* **WHAT THIS TASK INVOLVES**
Scan the listing for the word "Information" and report every line that contains it.

* **DATA FOR PROCESSING**
####################
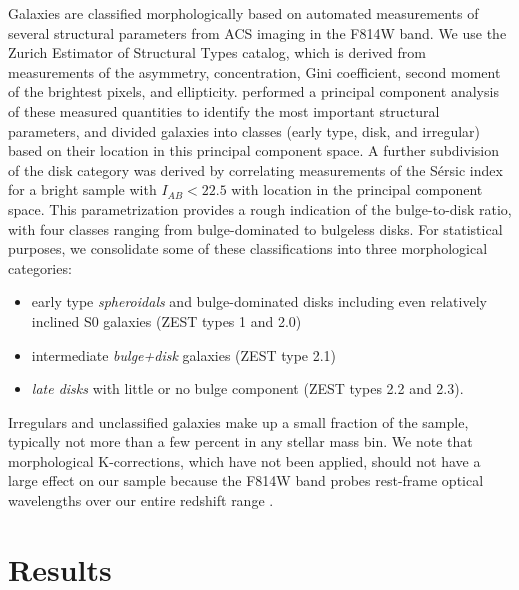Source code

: \documentclass[12pt]{emulateapj}
\begin{document}
Galaxies are classified morphologically based on automated
measurements of several structural parameters from ACS imaging
in the F814W band. We use the Zurich Estimator of Structural Types
\citep[ZEST;][]{Scarlata2007} catalog, which is derived from
measurements of the asymmetry, concentration, Gini coefficient, second
moment of the brightest pixels, and ellipticity. \citet{Scarlata2007}
performed a principal component analysis of these measured quantities
to identify the most important structural parameters, and divided
galaxies into classes (early type, disk, and irregular) based on their
location in this principal component space. A further subdivision of
the disk category was derived by correlating measurements of the
S\'{e}rsic index for a bright sample with $I_{AB}<22.5$ with location in the principal
component space. This parametrization provides a rough indication of
the bulge-to-disk ratio, with four classes ranging from
bulge-dominated to bulgeless disks. For statistical purposes, we
consolidate some of these classifications into three morphological
categories: 
\begin{itemize}
\item{early type \textit{spheroidals} and bulge-dominated
disks including even relatively inclined S0 galaxies (ZEST types 1 and
2.0)}
\item{intermediate \textit{bulge+disk} galaxies (ZEST type 2.1)}
\item{\textit{late disks} with little or no bulge component (ZEST types 2.2 and
2.3).}
\end{itemize}
Irregulars and unclassified galaxies make up a small fraction of
the sample, typically not more than a few percent in any stellar mass
bin. We note that morphological K-corrections, which have not been
applied, should not have a large effect on our sample because the F814W band probes rest-frame
optical wavelengths over our entire redshift range
\citep[e.g.,][]{Lotz2004, Cassata2005, Bundy2010}.


\section{Results}
\label{s:results}
\end{document}
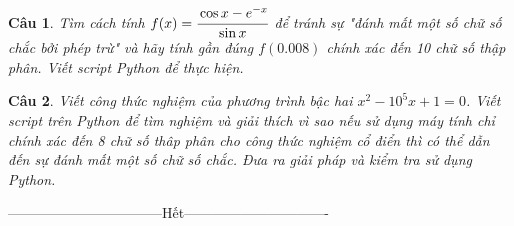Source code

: \documentclass[11pt]{article}
\newtheorem{bt}{Câu}
\begin{document}
\begin{bt}
Tìm cách tính $f(x)=\cfrac{\cos x-e^{-x}}{\sin x}$ để tránh sự "đánh mất một số chữ số chắc bởi phép trừ" và hãy tính gần đúng $f(0.008)$ chính xác đến 10 chữ số thập phân. Viết script Python để thực hiện.
\end{bt}

\begin{bt}
Viết công thức nghiệm của phương trình bậc hai $x^2-10^5x+1=0$. Viết script trên Python để tìm nghiệm và giải thích vì sao nếu sử dụng máy tính chỉ chính xác đến 8 chữ số thâp phân cho công thức nghiệm cổ điển thì có thể dẫn đến sự đánh mất một số chữ số chắc. Đưa ra giải pháp và kiểm tra sử dụng Python.
\end{bt}

\centerline{———————————Hết——————————-}

% 
   
\end{document}
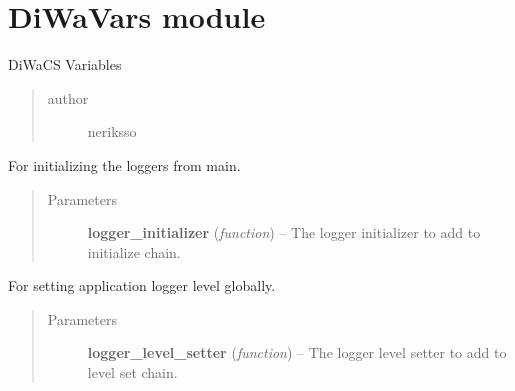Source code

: \documentclass[letterpaper,10pt,english]{sphinxmanual}
\begin{document}
\section{DiWaVars module}
\label{diwavars:module-diwavars}\label{diwavars:diwavars-module}\label{diwavars::doc}
DiWaCS Variables
\begin{quote}\begin{description}
\item[{author}] \leavevmode
neriksso

\end{description}\end{quote}

\begin{fulllineitems}
\label{diwavars:diwavars.add_logger_initializer}
For initializing the loggers from main.
\begin{quote}\begin{description}
\item[{Parameters}] \leavevmode
\textbf{logger\_initializer} (\emph{function}) -- The logger initializer to add to initialize chain.

\end{description}\end{quote}

\end{fulllineitems}


\begin{fulllineitems}
\label{diwavars:diwavars.add_logger_level_setter}
For setting application logger level globally.
\begin{quote}\begin{description}
\item[{Parameters}] \leavevmode
\textbf{logger\_level\_setter} (\emph{function}) -- The logger level setter to add to level set chain.

\end{description}\end{quote}

\end{fulllineitems}

\end{document}
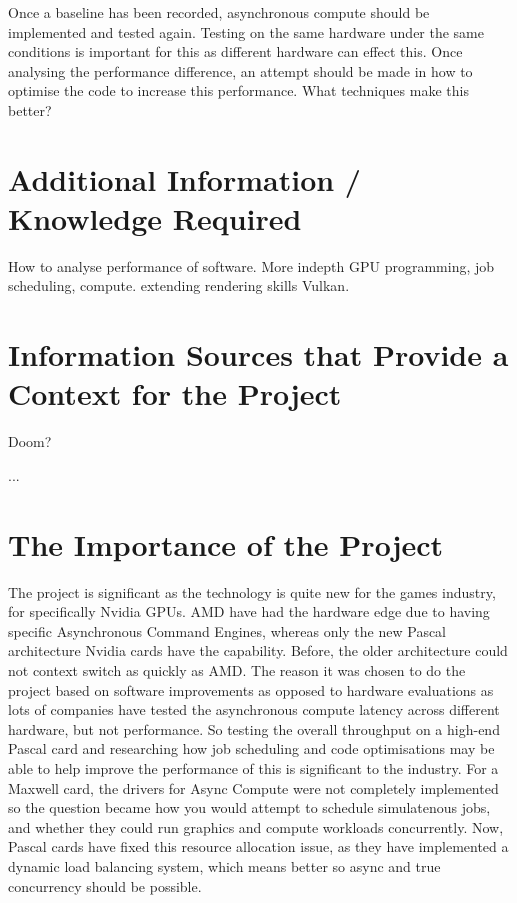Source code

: Once a baseline has been recorded, asynchronous compute should be implemented and tested again. Testing on the same hardware under the same conditions is important for this as different hardware can effect this. Once analysing the performance difference, an attempt should be made in how to optimise the code to increase this performance. What techniques make this better?


\section{Additional Information / Knowledge Required}
How to analyse performance of software. More indepth GPU programming, 
job scheduling, compute.
extending rendering skills
Vulkan.

\section{Information Sources that Provide a Context for the Project}
Doom?

...

\section{The Importance of the Project}

The project is significant as the technology is quite new for the games industry, for specifically Nvidia GPUs. AMD have had the hardware edge due to having specific Asynchronous Command Engines, whereas only the new Pascal architecture Nvidia cards have the capability. Before, the older architecture could not context switch as quickly as AMD. The reason it was chosen to do the project based on software improvements as opposed to hardware evaluations as lots of companies have tested the asynchronous compute latency across different hardware, but not performance. So testing the overall throughput on a high-end Pascal card and researching how job scheduling and code optimisations may be able to help improve the performance of this is significant to the industry. For a Maxwell card, the drivers for Async Compute were not completely implemented so the question became how you would attempt to schedule simulatenous jobs, and whether they could run graphics and compute workloads concurrently. Now, Pascal cards have fixed this resource allocation issue, as they have implemented a dynamic load balancing system, which means better so async and true concurrency should be possible.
####################
* **SOLUTION**
\section{Additional Information / Knowledge Required}
\section{Information Sources that Provide a Context for the Project}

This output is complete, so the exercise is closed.